Dan salah satu hasilnya adalah saat ini saya merasa sangat bersyukur pernah disuruh orang tua kuliah di kota ini; karena sekarang saya memiliki semua yang saya impikan. Semua. Suami, anak, rumah, lingkungan yang (sangat) baik, teman2 yang masya Allah, kawan-kawan yang selalu memperjuangkan agama Allah, majelis ilmu, majelis quran, majelis bahasa arab, majelis kitab, semuanya, ada di kota ini. Lalu, nikmat mana lagi yang akan saya dustakan? Nikmat mana yang lebih indah daripada Islam, sunnah, serta taman taman surga ini? AH, di sini pula saya bertemu dengan kajian sunnah yang Masya Allah; bahkan dirindukan hadirnya oleh kawan-kawan saya di pelosok-pelosok sana. Dan semuanya itu saya bebas membawa anak saya. T.T Saya belajar, anak saya pun belajar. Nikmat ga sih, bu? Kuliah mana yang boleh bawa anak bebas main di kelas? Ah, dan anak saya bebas duduk menemani saya kuliah. Ya, semua hanya di sini T.T

Thats why, "I love Jurangmangu". 

AH, kalaupun nanti harus menemani suami pindah; atau suami melanjutkan sekolah, saya hanya berharap suami pindah di tempat yang kami mudah menemui kajian-kajian sunnah, di tempat yang kami mudah menemui masjid-masjid dan lingkungan yang senantiasa menjalankan sunnah Nabi, semoga. Bahkan, yang pada waktu itu saya pernah berharap suami kuliah S2 di luar negeri; akhir akhir ini saya malah berharap suami kuliah di dalam negeri aja : jogja, bandung, depok; yang di sana melimpah kajian sunnah. Di luar negeri, pasti tidak semudah saat ini di indonesia, bukan? Etapi kalau kuliahnya lanjut ke negara Islam : seperti Arab saudi, atau Mesir mah, ayok ajah.. wkwkwkwk.. 

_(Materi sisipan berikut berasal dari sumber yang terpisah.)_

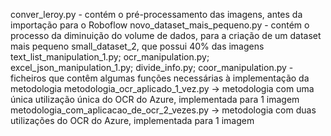 conver_leroy.py - contém o pré-processamento das imagens, antes da importação para o Roboflow
novo_dataset_mais_pequeno.py - contém o processo da diminuição do volume de dados, para a criação de um dataset mais pequeno small_dataset_2, que possui 40% das imagens
text_list_manipulation_1.py; ocr_manipulation.py; excel_json_manipulation_1.py; divide_info.py; coor_manipulation.py - ficheiros que contêm algumas funções necessárias à implementação da metodologia
metodologia_ocr_aplicado_1_vez.py -> metodologia com uma única utilização única do OCR do Azure, implementada para 1 imagem
metodologia_com_aplicacao_de_ocr_2_vezes.py -> metodologia com duas utilizações do OCR do Azure, implementada para 1 imagem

Terimakasih bapak, ibu, juga kakakku satu satunya yang sudah menjadi pengganti ibu sejak ibu meninggal dunia beberapa tahun lalu.. Semoga Allah senantiasa memberikan keberkahan dalam kehidupan mereka, dan keluarga serta anak keturunan mereka, di dunia dan akhirat. Semoga kita dikumpulkan lagi di surga... Aamiin...

Jurangmangu Timur, 29 Oktober 2016

Post a Comment

Terimakasih udah mampir di blog ini, happy reading :)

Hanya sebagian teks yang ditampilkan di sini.